Gordon Brown has claimed bankers should have been jailed for their fraudulent and dishonest behaviour during the financial crisis that led to Britain’s deepest post-war recession and his defeat in the 2010 general election.
The Labour former prime minister used the second extract from his memoirs to warn that the failure to take a tougher line with wrongdoing – as pursued by other countries – has made it inevitable that rogue bankers will again gamble with public money.
“If bankers who act fraudulently are not put in jail with their bonuses returned, assets confiscated and banned from future practice, we will only give a green light to similar risk-laden behaviour in new forms,” Brown says.
The ex-PM adds in his book My Life, Our Times that he had braced himself for resignation had the government’s £50bn rescue plan for UK banks in October 2008 met with a hostile response from the financial markets.

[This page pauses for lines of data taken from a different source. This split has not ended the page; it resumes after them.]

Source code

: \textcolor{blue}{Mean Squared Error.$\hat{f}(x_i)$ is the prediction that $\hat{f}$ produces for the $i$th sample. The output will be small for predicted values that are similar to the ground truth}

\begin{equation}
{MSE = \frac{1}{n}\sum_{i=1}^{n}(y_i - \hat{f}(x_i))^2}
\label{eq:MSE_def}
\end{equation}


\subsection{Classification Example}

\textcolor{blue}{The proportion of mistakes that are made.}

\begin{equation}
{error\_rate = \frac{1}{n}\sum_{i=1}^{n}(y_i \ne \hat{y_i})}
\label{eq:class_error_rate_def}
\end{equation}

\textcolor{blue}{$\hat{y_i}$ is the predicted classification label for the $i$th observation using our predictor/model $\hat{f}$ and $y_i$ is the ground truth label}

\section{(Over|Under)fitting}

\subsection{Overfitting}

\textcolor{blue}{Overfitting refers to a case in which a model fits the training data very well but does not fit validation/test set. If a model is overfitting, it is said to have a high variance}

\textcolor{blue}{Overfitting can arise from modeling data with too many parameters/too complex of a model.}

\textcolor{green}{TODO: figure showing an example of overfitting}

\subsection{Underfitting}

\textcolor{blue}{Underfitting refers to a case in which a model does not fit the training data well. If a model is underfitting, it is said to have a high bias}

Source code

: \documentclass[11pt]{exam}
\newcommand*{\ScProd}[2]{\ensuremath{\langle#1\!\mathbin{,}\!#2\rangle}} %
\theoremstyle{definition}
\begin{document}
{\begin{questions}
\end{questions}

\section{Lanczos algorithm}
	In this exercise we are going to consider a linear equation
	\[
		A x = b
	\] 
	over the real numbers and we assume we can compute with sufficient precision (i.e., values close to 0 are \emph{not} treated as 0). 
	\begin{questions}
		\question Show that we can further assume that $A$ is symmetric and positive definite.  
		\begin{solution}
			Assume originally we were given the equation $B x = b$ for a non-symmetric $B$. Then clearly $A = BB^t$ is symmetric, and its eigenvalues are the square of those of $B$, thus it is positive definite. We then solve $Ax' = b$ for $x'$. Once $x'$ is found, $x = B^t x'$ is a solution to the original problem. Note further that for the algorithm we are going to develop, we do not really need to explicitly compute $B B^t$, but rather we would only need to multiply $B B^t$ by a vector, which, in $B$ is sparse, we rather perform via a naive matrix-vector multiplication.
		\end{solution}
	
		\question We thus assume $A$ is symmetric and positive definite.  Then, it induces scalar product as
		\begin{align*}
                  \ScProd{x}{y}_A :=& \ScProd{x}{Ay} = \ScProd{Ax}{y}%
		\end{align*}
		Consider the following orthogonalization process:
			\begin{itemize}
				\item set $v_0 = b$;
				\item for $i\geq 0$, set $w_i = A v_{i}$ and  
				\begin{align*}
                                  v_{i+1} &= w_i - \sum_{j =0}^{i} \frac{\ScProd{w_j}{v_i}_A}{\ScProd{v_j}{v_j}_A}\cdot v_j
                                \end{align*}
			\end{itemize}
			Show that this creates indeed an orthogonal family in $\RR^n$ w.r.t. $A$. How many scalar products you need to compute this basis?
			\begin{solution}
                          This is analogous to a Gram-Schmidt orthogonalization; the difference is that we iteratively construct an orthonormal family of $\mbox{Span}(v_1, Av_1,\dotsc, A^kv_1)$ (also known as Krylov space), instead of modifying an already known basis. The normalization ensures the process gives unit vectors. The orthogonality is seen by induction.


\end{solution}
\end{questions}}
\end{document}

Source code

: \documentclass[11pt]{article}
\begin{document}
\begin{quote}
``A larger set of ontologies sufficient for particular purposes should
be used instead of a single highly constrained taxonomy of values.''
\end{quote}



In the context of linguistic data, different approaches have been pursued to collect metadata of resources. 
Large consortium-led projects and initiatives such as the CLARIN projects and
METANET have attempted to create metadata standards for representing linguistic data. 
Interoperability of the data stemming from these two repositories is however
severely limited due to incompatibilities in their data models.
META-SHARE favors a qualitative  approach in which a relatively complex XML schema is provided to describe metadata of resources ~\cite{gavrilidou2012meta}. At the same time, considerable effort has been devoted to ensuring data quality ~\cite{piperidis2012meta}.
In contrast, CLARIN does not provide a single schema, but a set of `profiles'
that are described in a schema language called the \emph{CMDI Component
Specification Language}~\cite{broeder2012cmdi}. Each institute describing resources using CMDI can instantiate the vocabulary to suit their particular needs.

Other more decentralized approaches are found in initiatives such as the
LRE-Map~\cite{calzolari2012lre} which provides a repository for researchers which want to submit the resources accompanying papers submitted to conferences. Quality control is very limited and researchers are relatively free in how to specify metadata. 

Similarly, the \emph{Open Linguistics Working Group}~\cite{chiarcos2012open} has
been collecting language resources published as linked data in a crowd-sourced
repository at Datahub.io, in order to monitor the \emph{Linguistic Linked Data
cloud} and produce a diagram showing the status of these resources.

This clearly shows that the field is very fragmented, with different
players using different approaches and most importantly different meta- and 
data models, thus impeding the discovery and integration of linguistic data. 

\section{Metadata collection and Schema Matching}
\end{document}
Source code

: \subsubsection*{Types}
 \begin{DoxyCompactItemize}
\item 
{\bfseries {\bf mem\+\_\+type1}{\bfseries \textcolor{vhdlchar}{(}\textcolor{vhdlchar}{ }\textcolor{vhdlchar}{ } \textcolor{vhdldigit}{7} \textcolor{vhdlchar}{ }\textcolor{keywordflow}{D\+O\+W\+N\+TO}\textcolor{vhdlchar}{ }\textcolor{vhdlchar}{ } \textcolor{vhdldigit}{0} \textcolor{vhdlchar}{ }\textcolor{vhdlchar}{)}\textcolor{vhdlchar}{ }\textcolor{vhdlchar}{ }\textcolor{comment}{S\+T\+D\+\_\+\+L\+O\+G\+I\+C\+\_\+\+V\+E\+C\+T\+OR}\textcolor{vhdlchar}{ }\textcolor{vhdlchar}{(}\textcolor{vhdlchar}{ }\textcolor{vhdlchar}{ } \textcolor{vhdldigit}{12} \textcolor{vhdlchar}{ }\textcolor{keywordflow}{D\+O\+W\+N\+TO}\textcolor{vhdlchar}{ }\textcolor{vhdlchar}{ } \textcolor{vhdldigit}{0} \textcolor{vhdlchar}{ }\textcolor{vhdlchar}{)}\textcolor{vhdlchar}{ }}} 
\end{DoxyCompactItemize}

He also reveals for the first time that Barclays made an offer to buy its stricken rival Royal Band of Scotland, which was eventually largely nationalised under Labour’s bailout package.
Brown had been prime minister for less than two months when the financial crisis began in the summer of 2007, but had been chancellor during the previous decade when the problems in the global banking system had gone unnoticed and unchecked.
The extract says Fred Goodwin, the former chief executive of RBS, should have been stripped not just of his knighthood but of his bonuses and the right to be a company director for leading the bank to the brink of collapse.
Accusing the Conservatives of being too soft on bankers since taking office in 2010, Brown says: “Little has changed since the promise in 2009 that we bring finance to heel. The banks that were deemed ‘too big to fail’ are now even bigger than they were.
“Dividends and bankers’ pay today represent almost exactly the same share of banks’ revenues as before the crisis hit.”
Brown says one of the arguments used to justify high salaries in the financial sector – that the money is reward for risk taking – has not survived the crash.
“With many banks backstopped by the taxpayers, they make their profits at least in part because of the government guarantee. The risks they are taking is often not with their money but with ours,” he says.
“And often bankers are not being compensated for risk but rewarded for failure. It cannot be right that Fred Goodwin walked away with all of his past bonuses untouched, a tax-free lump sum … and even after he agreed to halve his pension it still was said to amount to £300,000 a year.”
Brown adds that if the conduct of bankers was dishonest by the ordinary benchmark of what would be considered reasonable and honest, then there was a case for Britain following the example of Ireland, Iceland, Spain and Portugal and in launching prosecutions.
A new criminal offence of reckless misconduct in the management of financial institutions had been intended to deter irresponsible management decisions, but Brown says defendants would find it easy to get round the law by claiming that their institutions’ problems were the result of factors beyond their control – such as changes in interest rates or government regulation – rather than their own conduct.
“The Fraud Act 2006, which criminalises fraud by false representation, failing to disclose information and abuse of position, may be more relevant,” he says.
Britain led the way in the recapitalisation of the banks when the financial crisis deepened after the collapse of Lehman Brothers in September 2008.
Brown says he was unsure whether he would survive the key day, 8 October, when the bailout plan was announced.
“When I got up the next morning I told [Brown’s wife] Sarah that she would have to be ready to pack our things for a sudden move out of Downing Street. If what I was about to do failed, with markets collapsing further and confidence ebbing from Britain, I would have no choice but to resign.
“As I walked into the office, I didn’t know if I’d still be there at the end of the day.”